[Opening Information section]
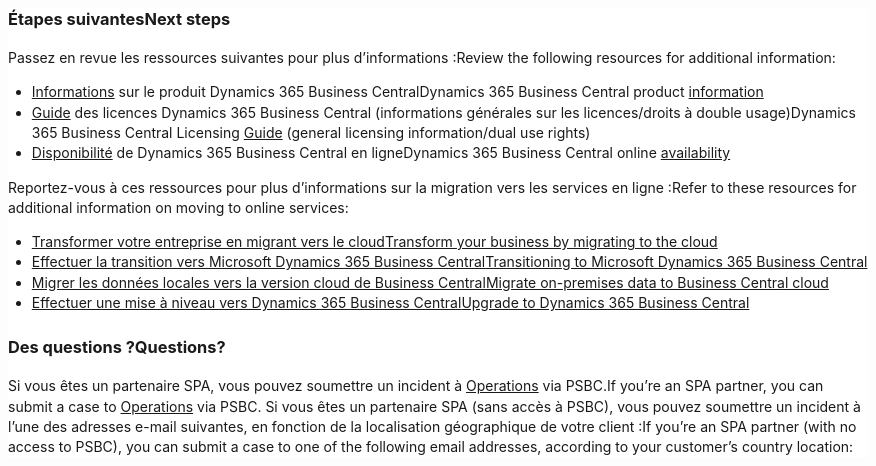 ### <a name="next-steps"></a><span data-ttu-id="9e2c0-205">Étapes suivantes</span><span class="sxs-lookup"><span data-stu-id="9e2c0-205">Next steps</span></span>

<span data-ttu-id="9e2c0-206">Passez en revue les ressources suivantes pour plus d’informations :</span><span class="sxs-lookup"><span data-stu-id="9e2c0-206">Review the following resources for additional information:</span></span>

- <span data-ttu-id="9e2c0-207">[Informations](https://docs.microsoft.com/dynamics365/) sur le produit Dynamics 365 Business Central</span><span class="sxs-lookup"><span data-stu-id="9e2c0-207">Dynamics 365 Business Central product [information](https://docs.microsoft.com/dynamics365/)</span></span>
- <span data-ttu-id="9e2c0-208">[Guide](https://go.microsoft.com/fwlink/?LinkId=871590&clcid=0x409) des licences Dynamics 365 Business Central (informations générales sur les licences/droits à double usage)</span><span class="sxs-lookup"><span data-stu-id="9e2c0-208">Dynamics 365 Business Central Licensing [Guide](https://go.microsoft.com/fwlink/?LinkId=871590&clcid=0x409) (general licensing information/dual use rights)</span></span>
- <span data-ttu-id="9e2c0-209">[Disponibilité](https://docs.microsoft.com/dynamics365/business-central/dev-itpro/compliance/apptest-countries-and-translations) de Dynamics 365 Business Central en ligne</span><span class="sxs-lookup"><span data-stu-id="9e2c0-209">Dynamics 365 Business Central online [availability](https://docs.microsoft.com/dynamics365/business-central/dev-itpro/compliance/apptest-countries-and-translations)</span></span>

<span data-ttu-id="9e2c0-210">Reportez-vous à ces ressources pour plus d’informations sur la migration vers les services en ligne :</span><span class="sxs-lookup"><span data-stu-id="9e2c0-210">Refer to these resources for additional information on moving to online services:</span></span>

- [<span data-ttu-id="9e2c0-211">Transformer votre entreprise en migrant vers le cloud</span><span class="sxs-lookup"><span data-stu-id="9e2c0-211">Transform your business by migrating to the cloud</span></span>](https://dynamics.microsoft.com/cloud-migration/)
- [<span data-ttu-id="9e2c0-212">Effectuer la transition vers Microsoft Dynamics 365 Business Central</span><span class="sxs-lookup"><span data-stu-id="9e2c0-212">Transitioning to Microsoft Dynamics 365 Business Central</span></span>](https://docs.microsoft.com/dynamics365/business-central/dev-itpro/developer/readiness/readiness-transition-business-central)
- [<span data-ttu-id="9e2c0-213">Migrer les données locales vers la version cloud de Business Central</span><span class="sxs-lookup"><span data-stu-id="9e2c0-213">Migrate on-premises data to Business Central cloud</span></span>](https://docs.microsoft.com/dynamics365/business-central/dev-itpro/administration/migrate-data)
- [<span data-ttu-id="9e2c0-214">Effectuer une mise à niveau vers Dynamics 365 Business Central</span><span class="sxs-lookup"><span data-stu-id="9e2c0-214">Upgrade to Dynamics 365 Business Central</span></span>](https://docs.microsoft.com/dynamics365/business-central/dev-itpro/upgrade/upgrading-to-business-central-on-premises)

### <a name="questions"></a><span data-ttu-id="9e2c0-215">Des questions ?</span><span class="sxs-lookup"><span data-stu-id="9e2c0-215">Questions?</span></span>

<span data-ttu-id="9e2c0-216">Si vous êtes un partenaire SPA, vous pouvez soumettre un incident à [Operations](https://mbs2.microsoft.com/Support/OperationsIncidents.aspx?Mode=Create&t=1588193289962) via PSBC.</span><span class="sxs-lookup"><span data-stu-id="9e2c0-216">If you’re an SPA partner, you can submit a case to [Operations](https://mbs2.microsoft.com/Support/OperationsIncidents.aspx?Mode=Create&t=1588193289962) via PSBC.</span></span> <span data-ttu-id="9e2c0-217">Si vous êtes un partenaire SPA (sans accès à PSBC), vous pouvez soumettre un incident à l’une des adresses e-mail suivantes, en fonction de la localisation géographique de votre client :</span><span class="sxs-lookup"><span data-stu-id="9e2c0-217">If you’re an SPA partner (with no access to PSBC), you can submit a case to one of the following email addresses, according to your customer’s country location:</span></span>

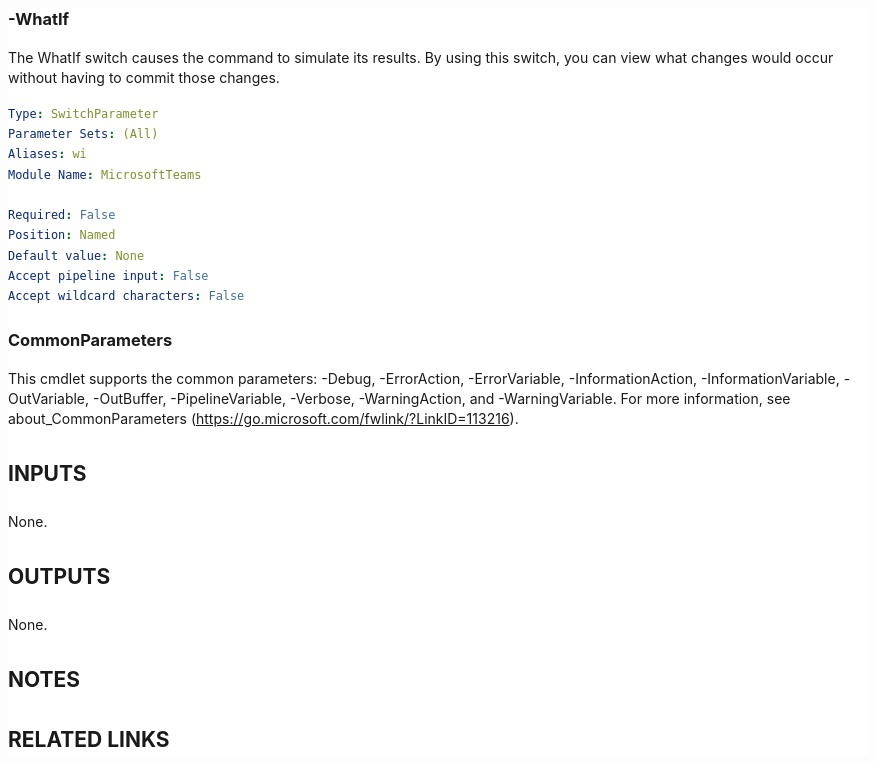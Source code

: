 ### -WhatIf
The WhatIf switch causes the command to simulate its results.
By using this switch, you can view what changes would occur without having to commit those changes.

```yaml
Type: SwitchParameter
Parameter Sets: (All)
Aliases: wi
Module Name: MicrosoftTeams

Required: False
Position: Named
Default value: None
Accept pipeline input: False
Accept wildcard characters: False
```

### CommonParameters
This cmdlet supports the common parameters: -Debug, -ErrorAction, -ErrorVariable, -InformationAction, -InformationVariable, -OutVariable, -OutBuffer, -PipelineVariable, -Verbose, -WarningAction, and -WarningVariable. For more information, see about_CommonParameters (https://go.microsoft.com/fwlink/?LinkID=113216).

## INPUTS

###  
None.

## OUTPUTS

###  
None.

## NOTES

## RELATED LINKS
[Closing Information section]
Problem description ▸
Reproduce the lines above letter for letter. The pictures stay behind.

Solution to the problem ▸
 ### <a name="next-steps"></a><span data-ttu-id="9e2c0-205">Étapes suivantes</span><span class="sxs-lookup"><span data-stu-id="9e2c0-205">Next steps</span></span>

<span data-ttu-id="9e2c0-206">Passez en revue les ressources suivantes pour plus d’informations :</span><span class="sxs-lookup"><span data-stu-id="9e2c0-206">Review the following resources for additional information:</span></span>

- <span data-ttu-id="9e2c0-207">[Informations](https://docs.microsoft.com/dynamics365/) sur le produit Dynamics 365 Business Central</span><span class="sxs-lookup"><span data-stu-id="9e2c0-207">Dynamics 365 Business Central product [information](https://docs.microsoft.com/dynamics365/)</span></span>
- <span data-ttu-id="9e2c0-208">[Guide](https://go.microsoft.com/fwlink/?LinkId=871590&clcid=0x409) des licences Dynamics 365 Business Central (informations générales sur les licences/droits à double usage)</span><span class="sxs-lookup"><span data-stu-id="9e2c0-208">Dynamics 365 Business Central Licensing [Guide](https://go.microsoft.com/fwlink/?LinkId=871590&clcid=0x409) (general licensing information/dual use rights)</span></span>
- <span data-ttu-id="9e2c0-209">[Disponibilité](https://docs.microsoft.com/dynamics365/business-central/dev-itpro/compliance/apptest-countries-and-translations) de Dynamics 365 Business Central en ligne</span><span class="sxs-lookup"><span data-stu-id="9e2c0-209">Dynamics 365 Business Central online [availability](https://docs.microsoft.com/dynamics365/business-central/dev-itpro/compliance/apptest-countries-and-translations)</span></span>

<span data-ttu-id="9e2c0-210">Reportez-vous à ces ressources pour plus d’informations sur la migration vers les services en ligne :</span><span class="sxs-lookup"><span data-stu-id="9e2c0-210">Refer to these resources for additional information on moving to online services:</span></span>

- [<span data-ttu-id="9e2c0-211">Transformer votre entreprise en migrant vers le cloud</span><span class="sxs-lookup"><span data-stu-id="9e2c0-211">Transform your business by migrating to the cloud</span></span>](https://dynamics.microsoft.com/cloud-migration/)
- [<span data-ttu-id="9e2c0-212">Effectuer la transition vers Microsoft Dynamics 365 Business Central</span><span class="sxs-lookup"><span data-stu-id="9e2c0-212">Transitioning to Microsoft Dynamics 365 Business Central</span></span>](https://docs.microsoft.com/dynamics365/business-central/dev-itpro/developer/readiness/readiness-transition-business-central)
- [<span data-ttu-id="9e2c0-213">Migrer les données locales vers la version cloud de Business Central</span><span class="sxs-lookup"><span data-stu-id="9e2c0-213">Migrate on-premises data to Business Central cloud</span></span>](https://docs.microsoft.com/dynamics365/business-central/dev-itpro/administration/migrate-data)
- [<span data-ttu-id="9e2c0-214">Effectuer une mise à niveau vers Dynamics 365 Business Central</span><span class="sxs-lookup"><span data-stu-id="9e2c0-214">Upgrade to Dynamics 365 Business Central</span></span>](https://docs.microsoft.com/dynamics365/business-central/dev-itpro/upgrade/upgrading-to-business-central-on-premises)

### <a name="questions"></a><span data-ttu-id="9e2c0-215">Des questions ?</span><span class="sxs-lookup"><span data-stu-id="9e2c0-215">Questions?</span></span>

<span data-ttu-id="9e2c0-216">Si vous êtes un partenaire SPA, vous pouvez soumettre un incident à [Operations](https://mbs2.microsoft.com/Support/OperationsIncidents.aspx?Mode=Create&t=1588193289962) via PSBC.</span><span class="sxs-lookup"><span data-stu-id="9e2c0-216">If you’re an SPA partner, you can submit a case to [Operations](https://mbs2.microsoft.com/Support/OperationsIncidents.aspx?Mode=Create&t=1588193289962) via PSBC.</span></span> <span data-ttu-id="9e2c0-217">Si vous êtes un partenaire SPA (sans accès à PSBC), vous pouvez soumettre un incident à l’une des adresses e-mail suivantes, en fonction de la localisation géographique de votre client :</span><span class="sxs-lookup"><span data-stu-id="9e2c0-217">If you’re an SPA partner (with no access to PSBC), you can submit a case to one of the following email addresses, according to your customer’s country location:</span></span>

Source code

: ### -WhatIf
The WhatIf switch causes the command to simulate its results.
By using this switch, you can view what changes would occur without having to commit those changes.

```yaml
Type: SwitchParameter
Parameter Sets: (All)
Aliases: wi
Module Name: MicrosoftTeams

Required: False
Position: Named
Default value: None
Accept pipeline input: False
Accept wildcard characters: False
```

### CommonParameters
This cmdlet supports the common parameters: -Debug, -ErrorAction, -ErrorVariable, -InformationAction, -InformationVariable, -OutVariable, -OutBuffer, -PipelineVariable, -Verbose, -WarningAction, and -WarningVariable. For more information, see about_CommonParameters (https://go.microsoft.com/fwlink/?LinkID=113216).

## INPUTS

###  
None.

## OUTPUTS

###  
None.

## NOTES

## RELATED LINKS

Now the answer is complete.